Pourquoi l'expérience de marque reste fragmentée malgré une identité visuelle cohérente
Design Week pointe une difficulté récurrente: l’expérience de marque reste fragmentée, même lorsque l’entreprise dispose d’éléments graphiques cohérents pris séparément.

Un autre signal vient de Brisbane, où l’agence Beinc rappelle, via EIN Presswire, que le design généré par l’IA ne remplace ni la stratégie de marque, ni l’analyse, ni la direction créative. Pour les équipes web et identité visuelle, le sujet n’est donc pas de produire davantage d’assets, mais de vérifier leur continuité d’usage.
La fragmentation apparaît dans les transitions
Une marque peut avoir un logo correct, une palette maîtrisée et plusieurs interfaces fonctionnelles sans proposer une expérience unifiée. La rupture se situe souvent entre les points de contact: site, réseaux sociaux, présentation commerciale, campagnes ou supports éditoriaux.

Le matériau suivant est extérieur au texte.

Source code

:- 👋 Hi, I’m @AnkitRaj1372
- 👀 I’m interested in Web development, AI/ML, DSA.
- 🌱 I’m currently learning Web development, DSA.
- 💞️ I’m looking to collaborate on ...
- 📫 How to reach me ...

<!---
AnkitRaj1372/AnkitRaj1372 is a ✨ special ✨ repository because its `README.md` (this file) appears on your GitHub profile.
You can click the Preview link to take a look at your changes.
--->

Le titre relayé par Design Week ne fournit pas, à lui seul, de diagnostic détaillé. Il établit toutefois un angle de travail pertinent: l’expérience de marque doit être observée comme un parcours, pas comme une collection de livrables.
Pour l’auditer, nous pouvons suivre trois transitions concrètes:
- De la promesse à l’interface: le vocabulaire, la hiérarchie visuelle et les appels à l’action doivent exprimer la même intention.

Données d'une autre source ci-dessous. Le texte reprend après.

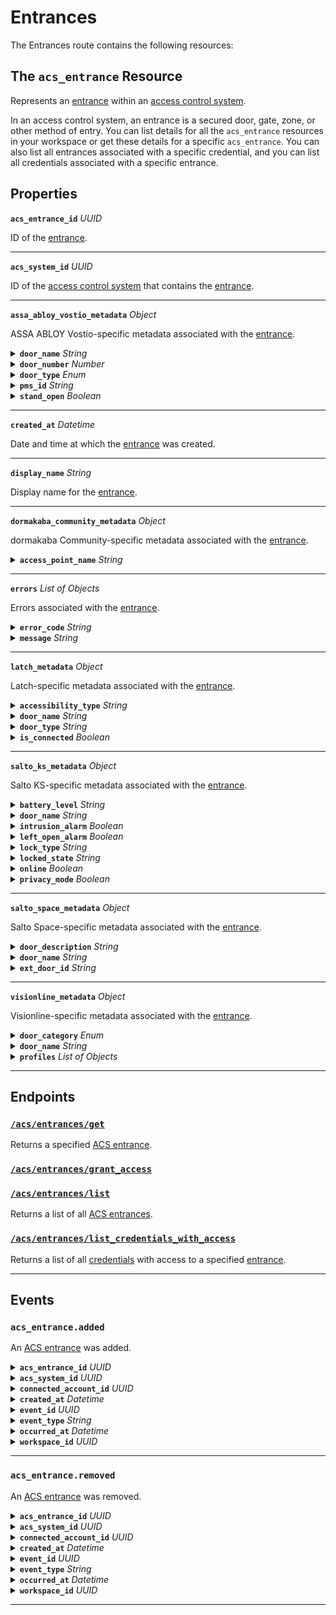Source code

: # Entrances

The Entrances route contains the following resources:

## The `acs_entrance` Resource

Represents an [entrance](../../../capability-guides/access-systems/retrieving-entrance-details.md) within an [access control system](https://docs.seam.co/latest/capability-guides/access-systems).

In an access control system, an entrance is a secured door, gate, zone, or other method of entry. You can list details for all the `acs_entrance` resources in your workspace or get these details for a specific `acs_entrance`. You can also list all entrances associated with a specific credential, and you can list all credentials associated with a specific entrance.

## Properties

**`acs_entrance_id`** *UUID*

ID of the [entrance](../../../capability-guides/access-systems/retrieving-entrance-details.md).


---
**`acs_system_id`** *UUID*

ID of the [access control system](https://docs.seam.co/latest/capability-guides/access-systems) that contains the [entrance](../../../capability-guides/access-systems/retrieving-entrance-details.md).


---
**`assa_abloy_vostio_metadata`** *Object*

ASSA ABLOY Vostio-specific metadata associated with the [entrance](../../../capability-guides/access-systems/retrieving-entrance-details.md).


<details>

<summary><b><code>door_name</code></b> <i>String</i></summary>
</details>

<details>

<summary><b><code>door_number</code></b> <i>Number</i></summary>
</details>

<details>

<summary><b><code>door_type</code></b> <i>Enum</i></summary>
<details>

<summary>Possible enum values:</summary>

- `CommonDoor`
- `EntranceDoor`
- `GuestDoor`
- `Elevator`
</details>

</details>

<details>

<summary><b><code>pms_id</code></b> <i>String</i></summary>
</details>

<details>

<summary><b><code>stand_open</code></b> <i>Boolean</i></summary>
</details>

---
**`created_at`** *Datetime*

Date and time at which the [entrance](../../../capability-guides/access-systems/retrieving-entrance-details.md) was created.


---
**`display_name`** *String*

Display name for the [entrance](../../../capability-guides/access-systems/retrieving-entrance-details.md).


---
**`dormakaba_community_metadata`** *Object*

dormakaba Community-specific metadata associated with the [entrance](../../../capability-guides/access-systems/retrieving-entrance-details.md).


<details>

<summary><b><code>access_point_name</code></b> <i>String</i></summary>
</details>

---
**`errors`** *List* *of Objects*

Errors associated with the [entrance](../../../capability-guides/access-systems/retrieving-entrance-details.md).


<details>

<summary><b><code>error_code</code></b> <i>String</i></summary>

Unique identifier of the type of error. Enables quick recognition and categorization of the issue.
</details>

<details>

<summary><b><code>message</code></b> <i>String</i></summary>

Detailed description of the error. Provides insights into the issue and potentially how to rectify it.
</details>

---
**`latch_metadata`** *Object*

Latch-specific metadata associated with the [entrance](../../../capability-guides/access-systems/retrieving-entrance-details.md).


<details>

<summary><b><code>accessibility_type</code></b> <i>String</i></summary>
</details>

<details>

<summary><b><code>door_name</code></b> <i>String</i></summary>
</details>

<details>

<summary><b><code>door_type</code></b> <i>String</i></summary>
</details>

<details>

<summary><b><code>is_connected</code></b> <i>Boolean</i></summary>
</details>

---
**`salto_ks_metadata`** *Object*

Salto KS-specific metadata associated with the [entrance](../../../capability-guides/access-systems/retrieving-entrance-details.md).


<details>

<summary><b><code>battery_level</code></b> <i>String</i></summary>
</details>

<details>

<summary><b><code>door_name</code></b> <i>String</i></summary>
</details>

<details>

<summary><b><code>intrusion_alarm</code></b> <i>Boolean</i></summary>
</details>

<details>

<summary><b><code>left_open_alarm</code></b> <i>Boolean</i></summary>
</details>

<details>

<summary><b><code>lock_type</code></b> <i>String</i></summary>
</details>

<details>

<summary><b><code>locked_state</code></b> <i>String</i></summary>
</details>

<details>

<summary><b><code>online</code></b> <i>Boolean</i></summary>
</details>

<details>

<summary><b><code>privacy_mode</code></b> <i>Boolean</i></summary>
</details>

---
**`salto_space_metadata`** *Object*

Salto Space-specific metadata associated with the [entrance](../../../capability-guides/access-systems/retrieving-entrance-details.md).


<details>

<summary><b><code>door_description</code></b> <i>String</i></summary>
</details>

<details>

<summary><b><code>door_name</code></b> <i>String</i></summary>
</details>

<details>

<summary><b><code>ext_door_id</code></b> <i>String</i></summary>
</details>

---
**`visionline_metadata`** *Object*

Visionline-specific metadata associated with the [entrance](../../../capability-guides/access-systems/retrieving-entrance-details.md).


<details>

<summary><b><code>door_category</code></b> <i>Enum</i></summary>
<details>

<summary>Possible enum values:</summary>

- `entrance`
- `guest`
- `elevator reader`
- `common`
- `common (PMS)`
</details>

</details>

<details>

<summary><b><code>door_name</code></b> <i>String</i></summary>
</details>

<details>

<summary><b><code>profiles</code></b> <i>List</i> <i>of Objects</i></summary>

- <b><code>visionline_door_profile_id</code></b> <i>String</i>



- <b><code>visionline_door_profile_type</code></b> <i>Enum</i>


<details>

<summary>Enum values:</summary>

  - `BLE`
  - `commonDoor`
  - `touch`
</details>


</details>

---
## Endpoints

### [`/acs/entrances/get`](./get.md)

Returns a specified [ACS entrance](../../../capability-guides/access-systems/retrieving-entrance-details.md).
### [`/acs/entrances/grant_access`](./grant_access.md)


### [`/acs/entrances/list`](./list.md)

Returns a list of all [ACS entrances](../../../capability-guides/access-systems/retrieving-entrance-details.md).
### [`/acs/entrances/list_credentials_with_access`](./list_credentials_with_access.md)

Returns a list of all [credentials](../../../capability-guides/access-systems/managing-credentials.md) with access to a specified [entrance](../../../capability-guides/access-systems/retrieving-entrance-details.md).

---

## Events

### `acs_entrance.added`

An [ACS entrance](https://docs.seam.co/latest/capability-guides/retrieving-entrance-details) was added.

<details>

<summary><b><code>acs_entrance_id</code></b> <i>UUID</i></summary>
</details>

<details>

<summary><b><code>acs_system_id</code></b> <i>UUID</i></summary>

ID of the [ACS system](https://docs.seam.co/latest/capability-guides/access-systems).
</details>

<details>

<summary><b><code>connected_account_id</code></b> <i>UUID</i></summary>

ID of the [connected account](../../../core-concepts/connected-accounts/README.md).
</details>

<details>

<summary><b><code>created_at</code></b> <i>Datetime</i></summary>

Date and time at which the event was created.
</details>

<details>

<summary><b><code>event_id</code></b> <i>UUID</i></summary>

ID of the event.
</details>

<details>

<summary><b><code>event_type</code></b> <i>String</i></summary>
</details>

<details>

<summary><b><code>occurred_at</code></b> <i>Datetime</i></summary>

Date and time at which the event occurred.
</details>

<details>

<summary><b><code>workspace_id</code></b> <i>UUID</i></summary>

ID of the [workspace](../../../core-concepts/workspaces/README.md).
</details>

---

### `acs_entrance.removed`

An [ACS entrance](https://docs.seam.co/latest/capability-guides/retrieving-entrance-details) was removed.

<details>

<summary><b><code>acs_entrance_id</code></b> <i>UUID</i></summary>
</details>

<details>

<summary><b><code>acs_system_id</code></b> <i>UUID</i></summary>

ID of the [ACS system](https://docs.seam.co/latest/capability-guides/access-systems).
</details>

<details>

<summary><b><code>connected_account_id</code></b> <i>UUID</i></summary>

ID of the [connected account](../../../core-concepts/connected-accounts/README.md).
</details>

<details>

<summary><b><code>created_at</code></b> <i>Datetime</i></summary>

Date and time at which the event was created.
</details>

<details>

<summary><b><code>event_id</code></b> <i>UUID</i></summary>

ID of the event.
</details>

<details>

<summary><b><code>event_type</code></b> <i>String</i></summary>
</details>

<details>

<summary><b><code>occurred_at</code></b> <i>Datetime</i></summary>

Date and time at which the event occurred.
</details>

<details>

<summary><b><code>workspace_id</code></b> <i>UUID</i></summary>

ID of the [workspace](../../../core-concepts/workspaces/README.md).
</details>

---

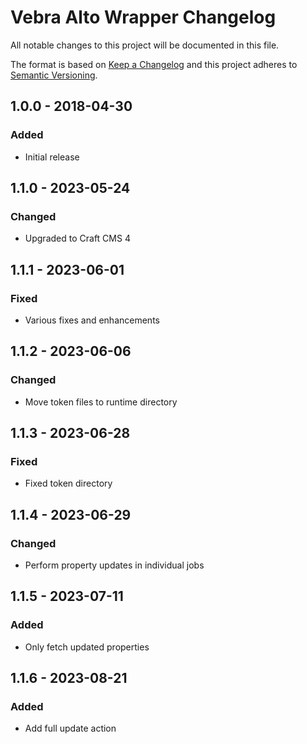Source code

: # Vebra Alto Wrapper Changelog

All notable changes to this project will be documented in this file.

The format is based on [Keep a Changelog](http://keepachangelog.com/) and this project adheres to [Semantic Versioning](http://semver.org/).

## 1.0.0 - 2018-04-30
### Added
- Initial release

## 1.1.0 - 2023-05-24
### Changed
- Upgraded to Craft CMS 4

## 1.1.1 - 2023-06-01
### Fixed
- Various fixes and enhancements

## 1.1.2 - 2023-06-06
### Changed
- Move token files to runtime directory

## 1.1.3 - 2023-06-28
### Fixed
- Fixed token directory

## 1.1.4 - 2023-06-29
### Changed
- Perform property updates in individual jobs

## 1.1.5 - 2023-07-11
### Added
- Only fetch updated properties

## 1.1.6 - 2023-08-21
### Added
- Add full update action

- D’un écran à l’autre: les composants, les espacements, les niveaux de contraste et les comportements interactifs doivent rester reconnaissables.
- De la création à l’usage: une identité ne fonctionne que si les équipes savent l’appliquer sans réinterpréter chaque élément.

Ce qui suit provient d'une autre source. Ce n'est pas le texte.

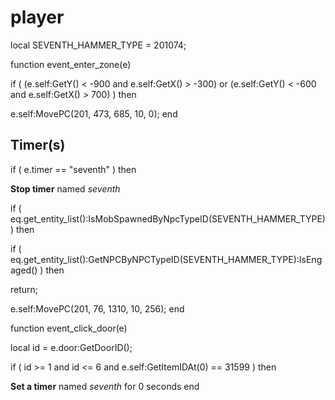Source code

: # player
local SEVENTH_HAMMER_TYPE = 201074;

function event_enter_zone(e)

if ( (e.self:GetY() < -900 and e.self:GetX() > -300) or (e.self:GetY() < -600 and e.self:GetX() > 700) ) then





e.self:MovePC(201, 473, 685, 10, 0); 
end

## Timer(s)

if ( e.timer == "seventh" ) then


**Stop timer** named *seventh*




if ( eq.get_entity_list():IsMobSpawnedByNpcTypeID(SEVENTH_HAMMER_TYPE) ) then



if ( eq.get_entity_list():GetNPCByNPCTypeID(SEVENTH_HAMMER_TYPE):IsEngaged() ) then




return;





e.self:MovePC(201, 76, 1310, 10, 256); 
end

function event_click_door(e)

local id = e.door:GetDoorID();


if ( id >= 1 and id <= 6 and e.self:GetItemIDAt(0) == 31599 ) then




**Set a timer** named *seventh* for 0 seconds
end
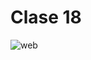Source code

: # Clase 18

![web](https://github.com/uma-dev/front-end-code/assets/22565959/7ab97e40-7216-46d8-afa7-3fdf6d788588)
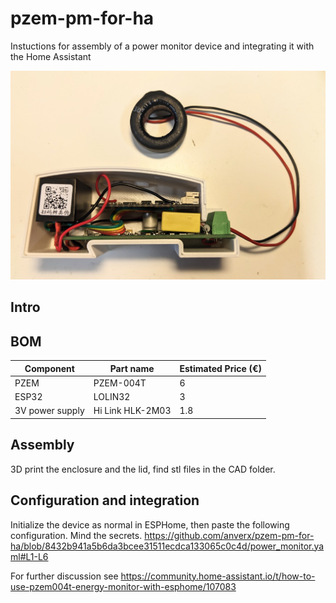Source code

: # pzem-pm-for-ha
Instuctions for assembly of a power monitor device and integrating it with the Home Assistant

![Alt text](./images/pzem1.jpg "Overview")
## Intro

## BOM

| Component | Part name | Estimated Price (€) |
| --- | --- | --- |
| PZEM |  PZEM-004T | 6 |
| ESP32 | LOLIN32 | 3 |
| 3V power supply|Hi Link HLK-2M03 | 1.8 |


## Assembly

3D print the enclosure and the lid, find stl files in the CAD folder.

## Configuration and integration
Initialize the device as normal in ESPHome, then paste the following configuration.  Mind the secrets.
https://github.com/anverx/pzem-pm-for-ha/blob/8432b941a5b6da3bcee31511ecdca133065c0c4d/power_monitor.yaml#L1-L6

For further discussion see https://community.home-assistant.io/t/how-to-use-pzem004t-energy-monitor-with-esphome/107083
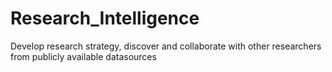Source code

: # Research_Intelligence
Develop research strategy, discover and collaborate with other researchers from publicly  available datasources
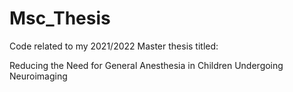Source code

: # Msc_Thesis
Code related to my 2021/2022 Master thesis titled:

Reducing the Need for General Anesthesia in Children Undergoing Neuroimaging
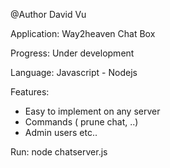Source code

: @Author David Vu

Application: Way2heaven Chat Box

Progress: Under development

Language: Javascript - Nodejs

Features:
* Easy to implement on any server
* Commands ( prune chat, ..)
* Admin users
etc..


Run: node chatserver.js



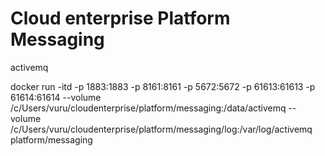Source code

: # Cloud enterprise Platform Messaging

activemq

docker run -itd -p 1883:1883  -p 8161:8161 -p 5672:5672  -p 61613:61613  -p 61614:61614  --volume /c/Users/vuru/cloudenterprise/platform/messaging:/data/activemq  --volume /c/Users/vuru/cloudenterprise/platform/messaging/log:/var/log/activemq     platform/messaging


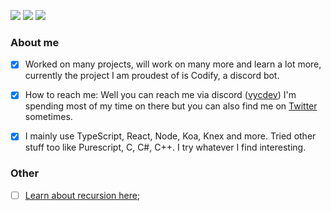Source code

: 
[![](https://img.shields.io/github/followers/vycdev?label=Follow%20me&style=social)](https://github.com/login?return_to=https%3A%2F%2Fgithub.com%2Fvycdev) [![](https://img.shields.io/twitch/status/vycdev?style=social)](https://www.twitch.tv/vycdev) [![](https://img.shields.io/twitter/follow/vycdev?style=social)](https://twitter.com/vycdev)
### About me
- [x] Worked on many projects, will work on many more and learn a lot more, currently the project I am proudest of is Codify, a discord bot. 

- [x] How to reach me: Well you can reach me via discord ([vycdev](https://discordapp.com/users/270972671490129921)) I'm spending most of my time on there but you can also find me on [Twitter](https://twitter.com/vycdev) sometimes.

- [x] I mainly use TypeScript, React, Node, Koa, Knex and more. Tried other stuff too like Purescript, C, C#, C++. I try whatever I find interesting.

### Other

- [ ] [Learn about recursion here](https://github.com/Vyctor661);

Cette approche réduit la charge cognitive. L’utilisateur ne doit pas reconstruire l’identité de la marque à chaque nouveau canal.
L’IA accélère la production, pas l’alignement
Le communiqué de Beinc formule une limite précise: l’IA générative peut servir de support créatif, mais ne remplace pas la stratégie, l’insight ou le leadership design. Ce point concerne directement les projets qui multiplient les variantes visuelles avant d’avoir fixé les règles d’expérience.
Un outil peut générer un logo, une image ou une piste de direction artistique. Il ne décide pas, à lui seul, quelle information doit dominer une page, quelle tonalité doit guider une conversion ou comment une marque doit rester identifiable dans un contexte contraint.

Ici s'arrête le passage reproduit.